[Updated with the university's response, 5:14 p.m., U.S. Eastern time]
An investigative panel of the American Association of University Professors has accused Bethune-Cookman University of denying due process to seven dismissed professors, including four men who, the panel says, were fired for sexual harassment based mainly on hearsay and on complaints from unnamed students relayed to administrators by a consultant.
In a report issued on Friday, the AAUP panel broadly characterized Bethune-Cookman, a historically black college in Daytona Beach, Fla., of being "repressive of academic freedom."
"A pervasive atmosphere currently exists at Bethune-Cookman University in which the administration supports favorites and ignores or punishes those who fall out of favor or who question, contend, or appeal," the report says. "No adequate mechanism or procedure exists for the impartial or balanced hearing of grievances."
The University Responds
Bethune-Cookman officials on Monday issued a statement in which its university counsel, Pamela G. Browne, said the AAUP report "contains many errors and false assertions and presents a one-sided view" of how the university handled the matters in question. With respect to the four professors accused of sexual harassment, she said the university had no other recourse, after a review of the evidence, but to suspend the professors immediately.
"When faced with conduct that poses not only a threat to student safety but also creates an immeasurable exposure for legal liability, a university has a responsibility to take swift action once it has been given notice of such a threat," Ms. Browne said.
The university's statement was accompanied by a review of its handling of the sexual-harassment allegations conducted by David Honig, an outside lawyer. His report, delivered to the university in June, describes the university's case for dismissing the four in detail and concludes that the university's handling of the allegations against them "needed to be expedited for reasons of student health and safety."

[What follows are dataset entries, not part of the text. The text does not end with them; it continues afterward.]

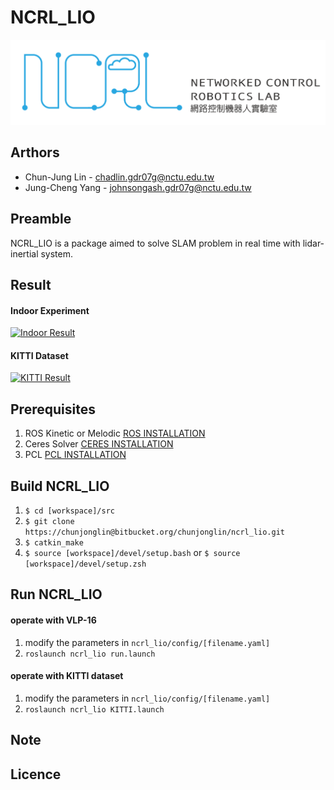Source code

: # NCRL_LIO
![Image](LOGO.png?raw=true "Title")
## Arthors
* Chun-Jung Lin - chadlin.gdr07g@nctu.edu.tw
* Jung-Cheng Yang - johnsongash.gdr07g@nctu.edu.tw

## Preamble
NCRL_LIO is a package aimed to solve SLAM problem in real time with lidar-inertial system.
## Result
#### Indoor Experiment
[![Indoor Result](https://img.youtube.com/vi/X2338T96Tz8/0.jpg)](http://www.youtube.com/watch?v=X2338T96Tz8)

#### KITTI Dataset
[![KITTI Result](https://img.youtube.com/vi/B24UWVwRyC8/0.jpg)](http://www.youtube.com/watch?v=B24UWVwRyC8)

## Prerequisites
1. ROS Kinetic or Melodic [ROS INSTALLATION](http://wiki.ros.org/ROS/Installation)
2. Ceres Solver [CERES INSTALLATION](http://ceres-solver.org/installation.html)
3. PCL [PCL INSTALLATION](https://pointclouds.org/downloads/)

## Build NCRL_LIO
1. `$ cd [workspace]/src`
2. `$ git clone https://chunjonglin@bitbucket.org/chunjonglin/ncrl_lio.git`
3. `$ catkin_make`
4. `$ source [workspace]/devel/setup.bash` or
`$ source [workspace]/devel/setup.zsh`

## Run NCRL_LIO
#### operate with VLP-16
1. modify the parameters in `ncrl_lio/config/[filename.yaml]`
2. `roslaunch ncrl_lio run.launch`
#### operate with KITTI dataset
1. modify the parameters in `ncrl_lio/config/[filename.yaml]`
2. `roslaunch ncrl_lio KITTI.launch`

## Note


## Licence



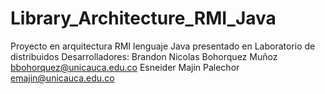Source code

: # Library_Architecture_RMI_Java
Proyecto en arquitectura RMI lenguaje Java presentado en Laboratorio de distribuidos
Desarrolladores:
Brandon Nicolas Bohorquez Muñoz <bbohorquez@unicauca.edu.co>
Esneider Majin Palechor <emajin@unicauca.edu.co>
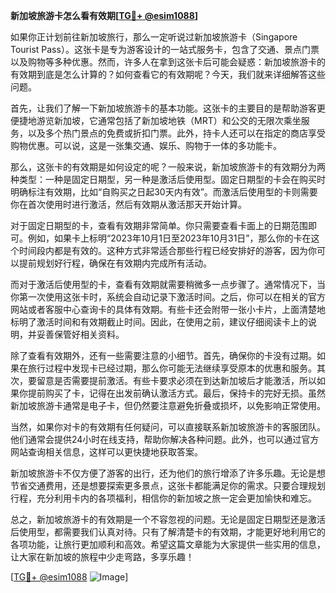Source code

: **新加坡旅游卡怎么看有效期[[TG💪+ @esim1088](https://t.me/s/esim1088)]**

如果你正计划前往新加坡旅行，那么一定听说过新加坡旅游卡（Singapore Tourist Pass）。这张卡是专为游客设计的一站式服务卡，包含了交通、景点门票以及购物等多种优惠。然而，许多人在拿到这张卡后可能会疑惑：新加坡旅游卡的有效期到底是怎么计算的？如何查看它的有效期呢？今天，我们就来详细解答这些问题。

首先，让我们了解一下新加坡旅游卡的基本功能。这张卡的主要目的是帮助游客更便捷地游览新加坡，它通常包括了新加坡地铁（MRT）和公交的无限次乘坐服务，以及多个热门景点的免费或折扣门票。此外，持卡人还可以在指定的商店享受购物优惠。可以说，这是一张集交通、娱乐、购物于一体的多功能卡。

那么，这张卡的有效期是如何设定的呢？一般来说，新加坡旅游卡的有效期分为两种类型：一种是固定日期型，另一种是激活后使用型。固定日期型的卡会在购买时明确标注有效期，比如“自购买之日起30天内有效”。而激活后使用型的卡则需要你在首次使用时进行激活，然后有效期从激活那天开始计算。

对于固定日期型的卡，查看有效期非常简单。你只需要查看卡面上的日期范围即可。例如，如果卡上标明“2023年10月1日至2023年10月31日”，那么你的卡在这个时间段内都是有效的。这种方式非常适合那些行程已经安排好的游客，因为你可以提前规划好行程，确保在有效期内完成所有活动。

而对于激活后使用型的卡，查看有效期就需要稍微多一点步骤了。通常情况下，当你第一次使用这张卡时，系统会自动记录下激活时间。之后，你可以在相关的官方网站或者客服中心查询卡的具体有效期。有些卡还会附带一张小卡片，上面清楚地标明了激活时间和有效期截止时间。因此，在使用之前，建议仔细阅读卡上的说明，并妥善保管好相关资料。

除了查看有效期外，还有一些需要注意的小细节。首先，确保你的卡没有过期。如果在旅行过程中发现卡已经过期，那么你可能无法继续享受原本的优惠和服务。其次，要留意是否需要提前激活。有些卡要求必须在到达新加坡后才能激活，所以如果你提前购买了卡，记得在出发前确认激活方式。最后，保持卡的完好无损。虽然新加坡旅游卡通常是电子卡，但仍然要注意避免折叠或损坏，以免影响正常使用。

当然，如果你对卡的有效期有任何疑问，可以直接联系新加坡旅游卡的客服团队。他们通常会提供24小时在线支持，帮助你解决各种问题。此外，也可以通过官方网站查询相关信息，这样可以更快捷地获取答案。

新加坡旅游卡不仅方便了游客的出行，还为他们的旅行增添了许多乐趣。无论是想节省交通费用，还是想要探索更多景点，这张卡都能满足你的需求。只要合理规划行程，充分利用卡内的各项福利，相信你的新加坡之旅一定会更加愉快和难忘。

总之，新加坡旅游卡的有效期是一个不容忽视的问题。无论是固定日期型还是激活后使用型，都需要我们认真对待。只有了解清楚卡的有效期，才能更好地利用它的各项功能，让旅行更加顺利和高效。希望这篇文章能为大家提供一些实用的信息，让大家在新加坡的旅程中少走弯路，多享乐趣！

[[TG💪+ @esim1088](https://t.me/s/esim1088) ![Image](https://i.postimg.cc/4NQfJmqS/Snipaste-2025-05-13-00-14-12.png)]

Mr. Honig's report, which does not name the four professors but instead assigns them numbers, includes salacious details about how they were accused by other faculty members of maintaining an apartment where they took students for sex. One of the faculty members cited as a source of the allegations, whose name is not given, said a student had complained that one of the professors tried to rape her.

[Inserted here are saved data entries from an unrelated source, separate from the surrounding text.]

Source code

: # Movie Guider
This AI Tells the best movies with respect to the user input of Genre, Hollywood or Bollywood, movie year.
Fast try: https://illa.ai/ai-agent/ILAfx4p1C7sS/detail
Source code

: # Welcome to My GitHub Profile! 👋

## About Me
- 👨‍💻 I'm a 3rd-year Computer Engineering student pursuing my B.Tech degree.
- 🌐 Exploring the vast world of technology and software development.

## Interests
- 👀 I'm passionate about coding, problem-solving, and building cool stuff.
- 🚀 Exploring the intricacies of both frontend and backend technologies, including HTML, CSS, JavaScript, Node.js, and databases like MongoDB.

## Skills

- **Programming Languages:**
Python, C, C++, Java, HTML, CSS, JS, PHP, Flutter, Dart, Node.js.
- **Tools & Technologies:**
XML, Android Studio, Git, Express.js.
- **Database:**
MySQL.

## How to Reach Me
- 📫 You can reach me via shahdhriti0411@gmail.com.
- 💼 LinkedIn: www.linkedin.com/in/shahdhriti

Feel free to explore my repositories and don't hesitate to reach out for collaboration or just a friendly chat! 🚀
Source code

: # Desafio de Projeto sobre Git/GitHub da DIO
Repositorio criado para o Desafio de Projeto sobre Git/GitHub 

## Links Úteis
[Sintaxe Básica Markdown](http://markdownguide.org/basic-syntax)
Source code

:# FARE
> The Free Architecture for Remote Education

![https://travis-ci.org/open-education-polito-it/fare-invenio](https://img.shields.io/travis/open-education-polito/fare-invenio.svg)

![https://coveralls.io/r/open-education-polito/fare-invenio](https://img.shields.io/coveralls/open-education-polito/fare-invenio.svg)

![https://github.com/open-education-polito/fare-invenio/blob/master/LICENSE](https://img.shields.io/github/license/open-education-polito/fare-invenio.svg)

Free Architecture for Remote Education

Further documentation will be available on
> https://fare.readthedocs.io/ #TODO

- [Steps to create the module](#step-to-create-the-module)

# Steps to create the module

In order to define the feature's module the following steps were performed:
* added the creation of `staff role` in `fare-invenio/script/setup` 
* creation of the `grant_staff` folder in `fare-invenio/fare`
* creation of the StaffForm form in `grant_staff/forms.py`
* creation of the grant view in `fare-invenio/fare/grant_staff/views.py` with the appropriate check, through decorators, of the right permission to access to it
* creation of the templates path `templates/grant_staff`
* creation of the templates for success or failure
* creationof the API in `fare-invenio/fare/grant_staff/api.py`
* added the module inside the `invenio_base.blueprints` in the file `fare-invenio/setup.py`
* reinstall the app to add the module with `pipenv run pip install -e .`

All seven of the faculty members covered by the report were dismissed last year. Besides the four men accused of sexual harassment, they include three other professors fired after clashes with the administration. One was dismissed for purportedly lacking sufficient graduate credentials, but, the AAUP report says, was denied a chance to demonstrate he had indeed earned the academic credits the university asked him to have.
The other two were among 34 faculty and staff members that Bethune-Cookman said it had dismissed for budgetary reasons, even though the university had failed, as required by the AAUP, to issue a formal declaration of financial exigency before taking such a step.
The four professors fired for alleged sexual harassment initially were accused by a human-resources consultant, the People Business, that had been hired by Bethune-Cookman to conduct universitywide interviews regarding the selection of a new vice president for academic affairs.
The consultant relayed rumors of sexual harassment implicating the four professors to the administration at about the same time the university's president, Trudie Kibbe Reed, received an e-mail from a student who reported hearing complaints about a professor's having inappropriate relations with students, the report says.
Ms. Reed then directed a university administrator to survey students in the university's school of social sciences, where the four men taught, and the administrator reported back the finding that students in the school felt sexual harassment was a problem there. The administrator's report also cited a visiting faculty member's complaint that the men had engaged in inappropriate sexual activities with students, as well as an incident where a student had once complained, in front of witnesses, about being sexually harassed by one of the four.
The administrator's report offered only "grounds for suspicion," the AAUP panel said. The report says that the panel did not find any sign of a written complaint of harassment by a student and that no committee was formed to hear evidence from both sides before the professors were dismissed.
"The four were accused, suspended, and dismissed without having received specific written charges and without having been afforded an opportunity to confront and cross-examine witnesses against them," the AAUP report says.
The statement issued by the university said it did not need to follow the usual procedure of forming a faculty committee to investigate the professors because the original sources of the allegations against them—faculty interviews conducted by an outside consultant, followed by a study survey—fell outside of the university faculty handbook's definition of the circumstances requiring an investigative committee's formation.